Thursday, September 12, 2013

Window on Eurasia: Moscow’s Hijab Ban Sparks Anger and Radicalization on All Sides



Paul Goble

            Staunton, September 12 – Moscow’s ban on the hijab in schools has sparked anger in the Islamic and human rights communities and resistance in Muslim republics like Tatarstan, but its most dangerous consequences are becoming clear now: repressive actions by Russian officials, demands for home schooling among Muslims, and radicalization on both sides.

            On the “Word without Borders” portal yesterday, Yekaterina Trifonova says that the fight over the hijab has taken different forms in different parts of the Russian Federation.  In some, the compromise has been to allow Muslim children to be home schooled, and in others, the hijab has been accepted as part of the uniform (wordyou.ru/kolonki/urok-na-vsyu-zhizn.html).

            But in what she calls “’the historic motherland of conflict,’” Stavropol kray, the situation is “only getting worse” because the local educational establishment “has thought up a new way” to prevent Muslim girls from getting an education, one that is insulting, illegal, unconstitutional, and radicalizing all around.

            School officials there have decreed that Muslim parents who want to home school their children cannot simply do so on their own according to the standard curriculum but rather must hire special teachers to come to provide such instruction, something that puts this possibility beyond the means of most families.
           
            Elena Sinyayeva, a Stavropol resident, says her family has been having problems ever since it joined an appeal to the Russian Supreme Court about the hijab on May 30.  Her husband was arrested after officials planted drugs on him: he is still in detention and has been physically but not mentally broken.
            Then, because the family no longer could afford to hire a teacher and refused to send their daughter to school without a hijab, the director of the local school threatened to deprive the mother of her parental rights and put the daughter in an orphanage.  The school has refused to comment on this action, Trifonova says.

            In short, she continues, this case has grown into something more than a dispute about hijabs and become a horrific lesson about how the Russian authorities want to deal with anyone who thinks differently.
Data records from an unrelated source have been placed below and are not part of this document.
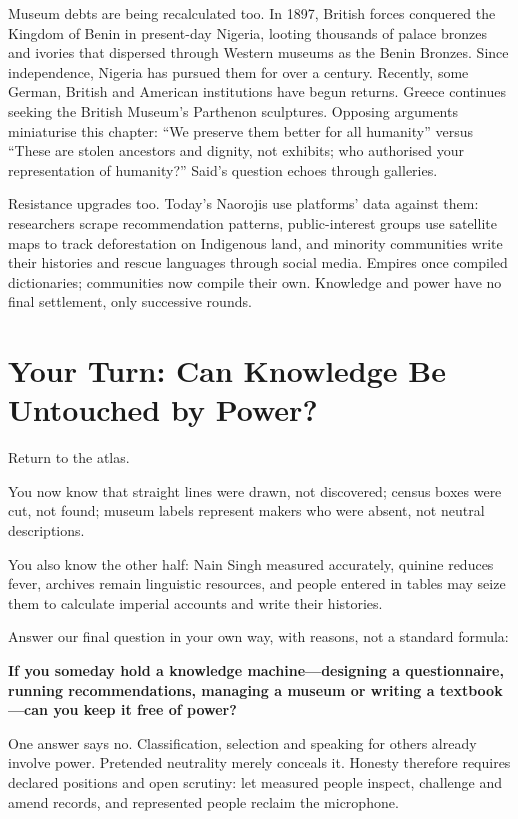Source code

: Museum debts are being recalculated too. In 1897, British forces conquered the Kingdom of Benin in present-day Nigeria, looting thousands of palace bronzes and ivories that dispersed through Western museums as the Benin Bronzes. Since independence, Nigeria has pursued them for over a century. Recently, some German, British and American institutions have begun returns. Greece continues seeking the British Museum's Parthenon sculptures. Opposing arguments miniaturise this chapter: ``We preserve them better for all humanity'' versus ``These are stolen ancestors and dignity, not exhibits; who authorised your representation of humanity?'' Said's question echoes through galleries.

Resistance upgrades too. Today's Naorojis use platforms' data against them: researchers scrape recommendation patterns, public-interest groups use satellite maps to track deforestation on Indigenous land, and minority communities write their histories and rescue languages through social media. Empires once compiled dictionaries; communities now compile their own. Knowledge and power have no final settlement, only successive rounds.

\section[Your Turn: Knowledge without Power?]{Your Turn: Can Knowledge Be Untouched by Power?}
Return to the atlas.

You now know that straight lines were drawn, not discovered; census boxes were cut, not found; museum labels represent makers who were absent, not neutral descriptions.

You also know the other half: Nain Singh measured accurately, quinine reduces fever, archives remain linguistic resources, and people entered in tables may seize them to calculate imperial accounts and write their histories.

Answer our final question in your own way, with reasons, not a standard formula:

\textbf{If you someday hold a knowledge machine---designing a questionnaire, running recommendations, managing a museum or writing a textbook---can you keep it free of power?}

One answer says no. Classification, selection and speaking for others already involve power. Pretended neutrality merely conceals it. Honesty therefore requires declared positions and open scrutiny: let measured people inspect, challenge and amend records, and represented people reclaim the microphone.

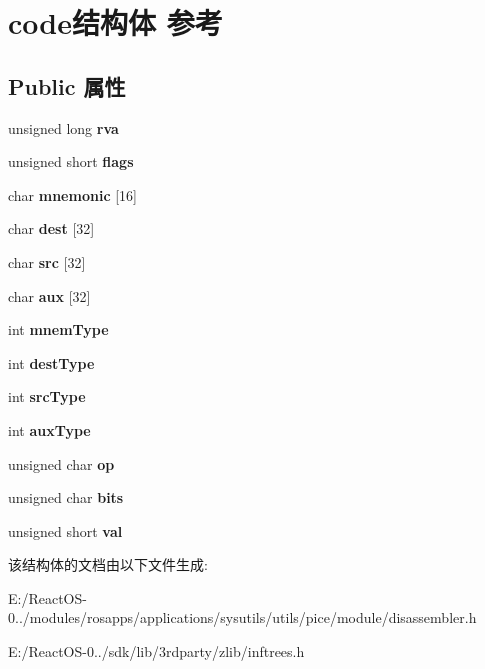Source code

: \hypertarget{structcode}{}\section{code结构体 参考}
\label{structcode}
\subsection*{Public 属性}
\begin{DoxyCompactItemize}
\item 
\mbox{\label{structcode_ab5eb6531bb46c445d922b7640a376326}} 
unsigned long {\bfseries rva}
\item 
\mbox{\label{structcode_a44d6282f41c01bccc49412643d8bc2f1}} 
unsigned short {\bfseries flags}
\item 
\mbox{\label{structcode_af246806ca86c7e230710d06915e1c5d6}} 
char {\bfseries mnemonic} \mbox{[}16\mbox{]}
\item 
\mbox{\label{structcode_acb99e72d8f3301d4d7b944ae31261c6e}} 
char {\bfseries dest} \mbox{[}32\mbox{]}
\item 
\mbox{\label{structcode_ab2888c594de8fd5da274b5e45f97eb69}} 
char {\bfseries src} \mbox{[}32\mbox{]}
\item 
\mbox{\label{structcode_a9531b4718943edd4bd246d1f0c1b8739}} 
char {\bfseries aux} \mbox{[}32\mbox{]}
\item 
\mbox{\label{structcode_a19cc9732ef1abc56fdc3beb3a13c0c9a}} 
int {\bfseries mnem\+Type}
\item 
\mbox{\label{structcode_ae3e139b7180c065c70b4864dc5ecae6b}} 
int {\bfseries dest\+Type}
\item 
\mbox{\label{structcode_ab23c23c345fb50ba334a29fe36b6006f}} 
int {\bfseries src\+Type}
\item 
\mbox{\label{structcode_a497826f442c39e1fe29aa6cf05dfdf84}} 
int {\bfseries aux\+Type}
\item 
\mbox{\label{structcode_a4f075d73a9177d05cc7d332105295b83}} 
unsigned char {\bfseries op}
\item 
\mbox{\label{structcode_a5defcebb356dca1a5a8d39995f28d66b}} 
unsigned char {\bfseries bits}
\item 
\mbox{\label{structcode_a6f9c73627997e8fc6df02e620cf9a6f5}} 
unsigned short {\bfseries val}
\end{DoxyCompactItemize}


该结构体的文档由以下文件生成\+:\begin{DoxyCompactItemize}
\item 
E\+:/\+React\+O\+S-\/0../modules/rosapps/applications/sysutils/utils/pice/module/disassembler.\+h\item 
E\+:/\+React\+O\+S-\/0../sdk/lib/3rdparty/zlib/inftrees.\+h\end{DoxyCompactItemize}
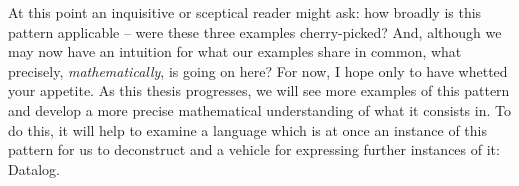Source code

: 
At this point an inquisitive or sceptical reader might ask: how broadly is this
pattern applicable -- were these three examples cherry-picked?
%
And, although we may now have an intuition for what our examples share in
common, what precisely, \emph{mathematically}, is going on here?
%
For now, I hope only to have whetted your appetite.
%
As this thesis progresses, we will see more examples of this pattern and develop a more precise mathematical understanding of what it consists in.
%
To do this, it will help to examine a language which is at once an instance of
this pattern for us to deconstruct and a vehicle for expressing further
instances of it: Datalog.







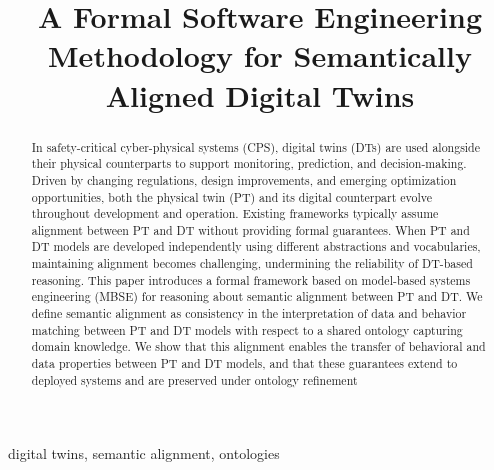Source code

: \documentclass[10pt,conference, ]{IEEEtran}
\theoremstyle{definition}
\theoremstyle{plain}
\theoremstyle{remark}
\begin{document}
\title{A Formal Software Engineering Methodology for Semantically Aligned Digital Twins\\
}


\author{
	

	}



\maketitle

\begin{abstract}
In safety-critical cyber-physical systems (CPS), digital twins (DTs) are used alongside their physical counterparts to support monitoring, prediction, and decision-making. Driven by changing regulations, design improvements, and emerging optimization opportunities, both the physical twin (PT) and its digital counterpart evolve throughout development and operation. Existing frameworks typically assume alignment between PT and DT without providing formal guarantees. When PT and DT models are developed independently using different abstractions and vocabularies, maintaining alignment becomes challenging, undermining the reliability of DT-based reasoning.
This paper introduces a formal framework based on model-based systems engineering (MBSE) for reasoning about semantic alignment between PT and DT. We define semantic alignment as consistency in the interpretation of data and behavior matching between PT and DT models with respect to a shared ontology capturing domain knowledge. We show that this alignment enables the transfer of behavioral and data properties between PT and DT models, and that these guarantees extend to deployed systems and are preserved under ontology refinement
\end{abstract}

\begin{IEEEkeywords}
digital twins, semantic alignment, ontologies 
\end{IEEEkeywords}










\end{document}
Unfortunately, the threat from the school to take the daughter away from her parents was not the last act of this drama.

            Instead, education officials in Stavropol suggested that if the family didn’t like the way things were in that kray, they should leave, possibly going to Daghestan where wearing the hijab would not be a problem. Some families have done so, but the Sinyayevs are not going to take that step.

            “The leadership of the school said: ‘go to Daghestan.’ But on the basis of what law? My husband and I are Stavropol  natives; this is our home.  What will happen next?”

            In short, as is increasingly the case in the Russian Federation, an unfortunate even illegitimate law adopted in Moscow is being applied by officials and others in ways that are guaranteed to make the situation worse, triggering a spiral of radicalization that is certain to trigger even more problems ahead.